Events in Yemen this week seem to have run over some anticipated moves such as an oil pullback as oil moved higher on middle east risk, gold pullback as gold moved higher on the same risk as flight to safety and the broader market in which a bounce was expected a bit earlier, but again events sent futures plummeting on initial news of the start of the coalition's invasion to confront the Iranian backed Shiite militia that was closing in on the Port of Aden in Yemen, having an Iranian puppet regime on Saudi Arabia's 1100 mile border with Yemen which also gives militants in Yemen the opportunity to establish a stronghold in which they can attack or pirate shipping through the world's 4th most important choke point as nearly 4 bn barrels of oil flow through the route every day and at its narrowest point is only 18 miles wide connecting the Red Sea to the Gulf of Aden, was simply a risk the Saudis were not willing to tolerate and apparently about 10 other countries in the coalition all in the MENA region. Of course this risk is not over even though the overwhelming force brought to bare on the militants should make short work of them, it is the unexpected and unintended consequences, the unforeseen that is always the most dangerous like this turning from a proxy Saudi/Iranian proxy war to a broader Sunni/Shiite secular conflict, Iraq is the quintessential example of what arbitrary borders can cause when a Sunni minority rules over a Shiite majority in a country like Iraq. Unfortunately as much as I disdain the acts of Saddam Hussein, it takes an iron fist to keep a country like that intact and although by barbaric/brutal tactics, he kept Iraq intact for 40 years. Since his deposing Iraq has been on the verge of a failed state with sectarian strife and outside militants easily gaining a foothold in the country.

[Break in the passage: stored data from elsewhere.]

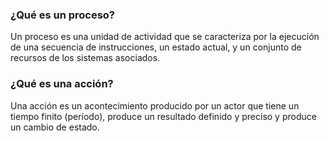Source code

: 
### ¿Qué es un proceso?
Un proceso es una unidad de actividad que se caracteriza por la ejecución de una secuencia de instrucciones, un estado actual, y un conjunto de recursos de los sistemas asociados.

### ¿Qué es una acción?
Una acción es un acontecimiento producido por un actor que tiene un tiempo finito (período), produce un resultado definido y preciso y produce un cambio de estado.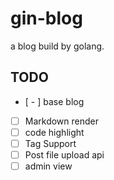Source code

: # gin-blog
a blog build by golang.

## TODO

- [ - ] base blog
- [ ] Markdown render
- [ ] code highlight
- [ ] Tag Support 
- [ ] Post file upload api
- [ ] admin view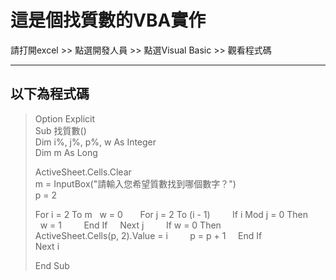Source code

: # 這是個找質數的VBA實作
請打開excel >> 點選開發人員 >> 點選Visual Basic >> 觀看程式碼

---
以下為程式碼
---

>Option Explicit  
>Sub 找質數()  
>Dim i%, j%, p%, w As Integer  
>Dim m As Long  
>  
>ActiveSheet.Cells.Clear  
>m = InputBox("請輸入您希望質數找到哪個數字？")  
>p = 2  
>  
>For i = 2 To m 
>    w = 0 
>     
>    For j = 2 To (i - 1) 
>         If i Mod j = 0 Then 
>         w = 1 
>         End If 
>     Next j 
>      
>    If w = 0 Then 
>         ActiveSheet.Cells(p, 2).Value = i 
>         p = p + 1 
>     End If  
>Next i  
>  
>  
>End Sub  
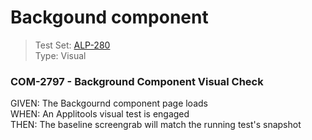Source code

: # Backgound component
> Test Set: [ALP-280](https://everfi.atlassian.net/browse/ALP-280)   
Type: Visual  

<!-- include: cypress/integration/backGround.js -->

### COM-2797 - Background Component Visual Check

GIVEN: The Backgournd component page loads\
WHEN: An Applitools visual test is engaged\
THEN: The baseline screengrab will match the running test's snapshot

<!-- /include: cypress/integration/backGround.js -->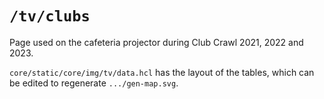# `/tv/clubs`

Page used on the cafeteria projector during Club Crawl 2021, 2022 and 2023.

`core/static/core/img/tv/data.hcl` has the layout of the tables, which can be edited to regenerate `.../gen-map.svg`.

Another example is Afghanistan whereby the Taliban may have officially been removed from power, but the capital can hardly project any influence outside of Kabul itself.
And perhaps the most atrocious example of them all, the genocide in Rwanda that killed nearly 1 million minority Tutsis by the Hutu majority in just 100-days as the international community and the UN stood aside and watched it happen. In this case though this was an artificially imposed sectarian separation as Rwanda was a colony of Belgium and the Rwandans who were all one people were divided in to groups by the European colonial power. The taller, lighter skinned Rwandans who seemed to have more European features were designated as Tutsis while the darker, shorter and broader Rwandans were designated as Hutus. The Belgium authorities gave the minority Tutsis all of the important positions of power causing animosity which materialized after Belgium abandoned the colony and Hutus were left to their own devices.
My point simply being, if an imagined difference that is merely born out of appearance can be so deadly, how much more so can a real difference between two sects of Islam that have been feuding for centuries? Thus we may not have seen the last of events in Yemen or born out of the conflict there.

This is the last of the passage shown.